Zu Frage 7: Um eine bedarfsgerechte Pflege und Betreuung, ebenso adäquate Wohnmöglichkeiten für die ältere Bevölkerung und für die pflegebedürftigen Menschen in der Wohngemeinde Uster sicher zu stellen, benötigt es einen guten Mix von verschiedenen Angeboten. Diese müssen dem effektiven Bedarf entsprechen.
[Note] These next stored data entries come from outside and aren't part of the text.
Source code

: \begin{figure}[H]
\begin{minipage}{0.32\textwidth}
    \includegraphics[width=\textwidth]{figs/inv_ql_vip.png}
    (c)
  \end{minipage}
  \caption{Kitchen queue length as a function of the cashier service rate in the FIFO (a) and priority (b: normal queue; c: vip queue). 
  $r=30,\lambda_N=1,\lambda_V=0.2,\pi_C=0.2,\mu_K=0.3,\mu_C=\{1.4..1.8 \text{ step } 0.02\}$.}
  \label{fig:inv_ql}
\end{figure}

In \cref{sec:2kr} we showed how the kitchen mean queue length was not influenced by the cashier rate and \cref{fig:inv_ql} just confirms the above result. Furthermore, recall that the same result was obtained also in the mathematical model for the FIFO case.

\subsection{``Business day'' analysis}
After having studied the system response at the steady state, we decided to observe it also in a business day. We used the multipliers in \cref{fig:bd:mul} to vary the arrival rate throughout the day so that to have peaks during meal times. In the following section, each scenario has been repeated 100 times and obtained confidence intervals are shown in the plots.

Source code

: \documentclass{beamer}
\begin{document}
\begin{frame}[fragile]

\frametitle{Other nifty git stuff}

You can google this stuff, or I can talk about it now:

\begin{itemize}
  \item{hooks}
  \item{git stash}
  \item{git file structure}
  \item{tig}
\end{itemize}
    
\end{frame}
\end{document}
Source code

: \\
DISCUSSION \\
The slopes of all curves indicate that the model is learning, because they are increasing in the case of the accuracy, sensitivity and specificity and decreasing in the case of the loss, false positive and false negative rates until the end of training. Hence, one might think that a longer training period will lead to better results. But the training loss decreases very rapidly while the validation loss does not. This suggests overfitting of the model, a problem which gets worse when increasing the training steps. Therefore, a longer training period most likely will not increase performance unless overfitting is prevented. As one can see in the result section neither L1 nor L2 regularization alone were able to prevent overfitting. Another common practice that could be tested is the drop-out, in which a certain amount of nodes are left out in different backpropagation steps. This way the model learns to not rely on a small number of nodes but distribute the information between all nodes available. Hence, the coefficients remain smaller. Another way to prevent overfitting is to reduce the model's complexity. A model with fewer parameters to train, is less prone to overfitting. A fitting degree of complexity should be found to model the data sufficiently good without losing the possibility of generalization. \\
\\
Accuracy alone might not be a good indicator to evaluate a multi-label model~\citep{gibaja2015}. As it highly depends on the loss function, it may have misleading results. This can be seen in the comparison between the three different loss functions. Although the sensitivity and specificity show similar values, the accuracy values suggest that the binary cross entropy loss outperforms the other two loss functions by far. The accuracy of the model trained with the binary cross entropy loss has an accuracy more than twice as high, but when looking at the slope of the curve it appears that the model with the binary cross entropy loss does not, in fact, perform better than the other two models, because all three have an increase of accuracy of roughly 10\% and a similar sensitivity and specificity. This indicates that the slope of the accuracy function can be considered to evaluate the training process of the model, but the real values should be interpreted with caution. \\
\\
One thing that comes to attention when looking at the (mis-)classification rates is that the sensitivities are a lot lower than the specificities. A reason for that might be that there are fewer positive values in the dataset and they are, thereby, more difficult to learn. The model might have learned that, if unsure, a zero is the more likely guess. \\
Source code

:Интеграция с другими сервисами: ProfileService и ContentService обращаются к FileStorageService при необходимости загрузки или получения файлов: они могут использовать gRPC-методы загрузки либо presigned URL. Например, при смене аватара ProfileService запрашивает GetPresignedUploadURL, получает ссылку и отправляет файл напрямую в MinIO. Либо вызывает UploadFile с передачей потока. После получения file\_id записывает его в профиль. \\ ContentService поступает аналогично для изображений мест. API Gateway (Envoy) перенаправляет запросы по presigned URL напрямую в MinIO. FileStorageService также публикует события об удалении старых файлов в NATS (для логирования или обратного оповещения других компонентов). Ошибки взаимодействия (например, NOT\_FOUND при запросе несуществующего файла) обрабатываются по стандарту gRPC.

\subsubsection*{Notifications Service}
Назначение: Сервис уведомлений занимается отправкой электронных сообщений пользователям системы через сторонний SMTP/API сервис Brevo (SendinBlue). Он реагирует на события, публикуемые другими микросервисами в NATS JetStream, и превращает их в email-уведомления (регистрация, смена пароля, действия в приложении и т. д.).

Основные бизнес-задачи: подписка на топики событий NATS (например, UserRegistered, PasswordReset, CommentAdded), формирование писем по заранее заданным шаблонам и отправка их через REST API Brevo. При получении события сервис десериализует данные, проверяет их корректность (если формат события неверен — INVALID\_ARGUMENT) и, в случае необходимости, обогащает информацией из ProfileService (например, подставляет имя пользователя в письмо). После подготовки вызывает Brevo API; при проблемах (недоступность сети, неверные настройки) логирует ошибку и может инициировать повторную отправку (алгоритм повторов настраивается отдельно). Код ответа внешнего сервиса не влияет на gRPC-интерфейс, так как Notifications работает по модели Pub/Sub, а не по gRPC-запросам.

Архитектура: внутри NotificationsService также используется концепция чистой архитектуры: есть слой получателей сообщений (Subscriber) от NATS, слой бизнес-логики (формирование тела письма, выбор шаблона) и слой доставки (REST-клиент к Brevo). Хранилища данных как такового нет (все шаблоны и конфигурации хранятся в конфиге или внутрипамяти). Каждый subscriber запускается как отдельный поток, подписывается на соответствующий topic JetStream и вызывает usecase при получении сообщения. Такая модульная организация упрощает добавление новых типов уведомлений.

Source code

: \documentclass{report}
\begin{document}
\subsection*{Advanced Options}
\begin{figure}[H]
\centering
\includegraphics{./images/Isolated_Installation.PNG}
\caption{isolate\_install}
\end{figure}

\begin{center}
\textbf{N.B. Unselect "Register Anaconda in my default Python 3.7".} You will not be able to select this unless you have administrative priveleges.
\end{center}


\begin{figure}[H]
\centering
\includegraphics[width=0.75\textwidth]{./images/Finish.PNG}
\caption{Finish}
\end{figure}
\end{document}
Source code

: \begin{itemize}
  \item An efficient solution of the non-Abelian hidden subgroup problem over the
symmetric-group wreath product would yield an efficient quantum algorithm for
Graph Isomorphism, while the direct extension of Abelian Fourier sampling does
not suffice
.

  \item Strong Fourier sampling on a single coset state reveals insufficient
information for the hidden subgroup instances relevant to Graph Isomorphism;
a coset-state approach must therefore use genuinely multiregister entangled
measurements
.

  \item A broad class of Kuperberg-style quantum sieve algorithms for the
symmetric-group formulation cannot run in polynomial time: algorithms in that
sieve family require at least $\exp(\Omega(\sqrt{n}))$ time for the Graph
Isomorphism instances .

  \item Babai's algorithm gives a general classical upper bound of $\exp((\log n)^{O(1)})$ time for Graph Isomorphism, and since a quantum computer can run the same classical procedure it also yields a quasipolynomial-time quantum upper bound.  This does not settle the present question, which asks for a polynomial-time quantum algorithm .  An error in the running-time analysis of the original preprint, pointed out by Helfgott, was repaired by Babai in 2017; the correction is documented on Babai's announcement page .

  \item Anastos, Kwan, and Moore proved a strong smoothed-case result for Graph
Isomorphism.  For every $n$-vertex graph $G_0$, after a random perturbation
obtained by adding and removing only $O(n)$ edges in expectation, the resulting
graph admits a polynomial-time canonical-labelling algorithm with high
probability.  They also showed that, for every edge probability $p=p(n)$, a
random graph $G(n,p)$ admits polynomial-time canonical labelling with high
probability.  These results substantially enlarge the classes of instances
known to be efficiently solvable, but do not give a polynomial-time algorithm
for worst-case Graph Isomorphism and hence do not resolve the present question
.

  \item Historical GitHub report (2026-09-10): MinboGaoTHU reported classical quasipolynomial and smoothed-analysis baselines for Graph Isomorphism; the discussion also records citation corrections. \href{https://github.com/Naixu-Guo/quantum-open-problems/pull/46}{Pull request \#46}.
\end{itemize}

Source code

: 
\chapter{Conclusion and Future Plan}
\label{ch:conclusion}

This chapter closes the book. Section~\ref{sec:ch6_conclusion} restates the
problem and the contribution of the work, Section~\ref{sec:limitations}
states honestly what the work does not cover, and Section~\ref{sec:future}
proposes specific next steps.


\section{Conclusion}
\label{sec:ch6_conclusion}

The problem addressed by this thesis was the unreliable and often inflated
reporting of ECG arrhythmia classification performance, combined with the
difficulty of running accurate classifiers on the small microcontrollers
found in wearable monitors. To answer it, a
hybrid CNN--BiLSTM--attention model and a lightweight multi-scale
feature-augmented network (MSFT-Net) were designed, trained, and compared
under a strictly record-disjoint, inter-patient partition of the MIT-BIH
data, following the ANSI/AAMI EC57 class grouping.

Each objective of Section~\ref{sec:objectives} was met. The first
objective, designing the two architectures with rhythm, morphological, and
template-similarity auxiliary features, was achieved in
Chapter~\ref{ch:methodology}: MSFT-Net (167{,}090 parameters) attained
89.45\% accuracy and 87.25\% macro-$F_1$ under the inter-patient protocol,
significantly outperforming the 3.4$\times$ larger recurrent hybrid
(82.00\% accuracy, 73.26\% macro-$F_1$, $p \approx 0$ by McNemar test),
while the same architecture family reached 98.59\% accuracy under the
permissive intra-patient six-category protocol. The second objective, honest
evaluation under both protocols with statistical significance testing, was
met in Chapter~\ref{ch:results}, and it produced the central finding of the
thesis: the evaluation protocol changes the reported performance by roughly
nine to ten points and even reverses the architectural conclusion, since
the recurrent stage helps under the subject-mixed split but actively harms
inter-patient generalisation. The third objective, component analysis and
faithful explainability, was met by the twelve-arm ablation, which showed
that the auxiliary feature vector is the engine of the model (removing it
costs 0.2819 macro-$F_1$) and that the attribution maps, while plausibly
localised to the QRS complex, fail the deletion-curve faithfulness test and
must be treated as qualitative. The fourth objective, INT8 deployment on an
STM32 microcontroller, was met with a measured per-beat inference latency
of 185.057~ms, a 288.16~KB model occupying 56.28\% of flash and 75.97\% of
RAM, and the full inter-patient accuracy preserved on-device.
In Uster bestehen folgende Angebote:

  • Alterswohnsiedlungen der Genossenschaften Kreuz, Rehbühl, Sonnental und Post, wo die Stadt Uster teilweise Einsitz im Vorstand hat, und die von der Stadt finanzielle Unterstützungsbeiträge für ihre Investitionen erhalten haben.
  • Gutes und umfassendes Angebot der Spitex.
  • Die beiden Pflegezentren Im Grund und Dietenrain mit ihren zentral angebotenen Dienstleistungen für bis schwer pflegebedürftige Menschen bleiben unbestritten.
  • In Ergänzung dazu dezentrale Pflegewohngruppen, Altersheim und Wohnheim.
  • Private Angebote, wie sie heute bereits vorhanden sind (Tertianum, weitere).
  • Gute gegenseitige Vernetzung von allen Angeboten (besteht in der Trägerkonferenz).
  • Rollende, breit abgestützte Planung (Fachkommission Betreutes Wohnen).

Zu Frage 8: Diese Anliegen werden aufgenommen unter der Berücksichtigung von folgenden Kriterien:

  • Ausgewiesener Bedarf (mit umfassender und präziser Begründung)
  • Gesamtstädtische Prioritätensetzung
  • Finanzielle Machbarkeit
  • Langfristiger Bedarf (bei grösseren Investitionskosten)

Neben den eigentlichen Investitionskosten gilt es auch, die betrieblichen Folgekosten sowie Kapitalfolgekosten (Zinsen und Abschreibungen) angemessen zu berücksichtigen und in die Überlegungen mit einzubeziehen. Ob ein entsprechendes Projekt realisiert wird, liegt schlussendlich in der Hand der Stimmbürgerinnen und Stimmbürger.